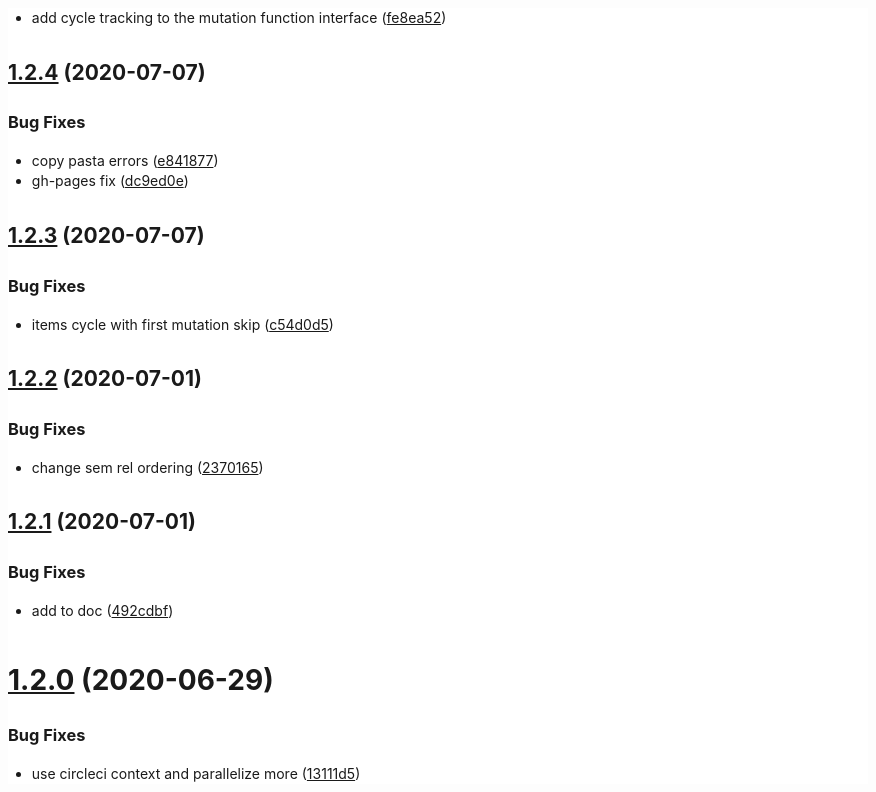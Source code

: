 * add cycle tracking to the mutation function interface ([fe8ea52](https://github.com/json-schema-tools/traverse/commit/fe8ea52200ee7f0a291864478a5ed3db1bdd894f))

## [1.2.4](https://github.com/json-schema-tools/traverse/compare/1.2.3...1.2.4) (2020-07-07)


### Bug Fixes

* copy pasta errors ([e841877](https://github.com/json-schema-tools/traverse/commit/e8418779bffa3b68243baec21c99d00d83d5318b))
* gh-pages fix ([dc9ed0e](https://github.com/json-schema-tools/traverse/commit/dc9ed0ecdf370793caf8e64897938b6c74ea31f8))

## [1.2.3](https://github.com/json-schema-tools/traverse/compare/1.2.2...1.2.3) (2020-07-07)


### Bug Fixes

* items cycle with first mutation skip ([c54d0d5](https://github.com/json-schema-tools/traverse/commit/c54d0d5cb3574eae54ee8805fa0e40c9f5853712))

## [1.2.2](https://github.com/json-schema-tools/traverse/compare/1.2.1...1.2.2) (2020-07-01)


### Bug Fixes

* change sem rel ordering ([2370165](https://github.com/json-schema-tools/traverse/commit/2370165da335e9a4e73b7585aba1cc2edb877579))

## [1.2.1](https://github.com/json-schema-tools/traverse/compare/1.2.0...1.2.1) (2020-07-01)


### Bug Fixes

* add to doc ([492cdbf](https://github.com/json-schema-tools/traverse/commit/492cdbfbbd5c1dce49493b5eec64881f5af66a73))

# [1.2.0](https://github.com/json-schema-tools/traverse/compare/1.1.2...1.2.0) (2020-06-29)


### Bug Fixes

* use circleci context and parallelize more ([13111d5](https://github.com/json-schema-tools/traverse/commit/13111d5da6ba15921ec9b108c9e34a639b64c223))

□ □ □ □

Check each line of the listing for "cycle", and copy the ones that hold it.

: * add cycle tracking to the mutation function interface ([fe8ea52](https://github.com/json-schema-tools/traverse/commit/fe8ea52200ee7f0a291864478a5ed3db1bdd894f))
* items cycle with first mutation skip ([c54d0d5](https://github.com/json-schema-tools/traverse/commit/c54d0d5cb3574eae54ee8805fa0e40c9f5853712))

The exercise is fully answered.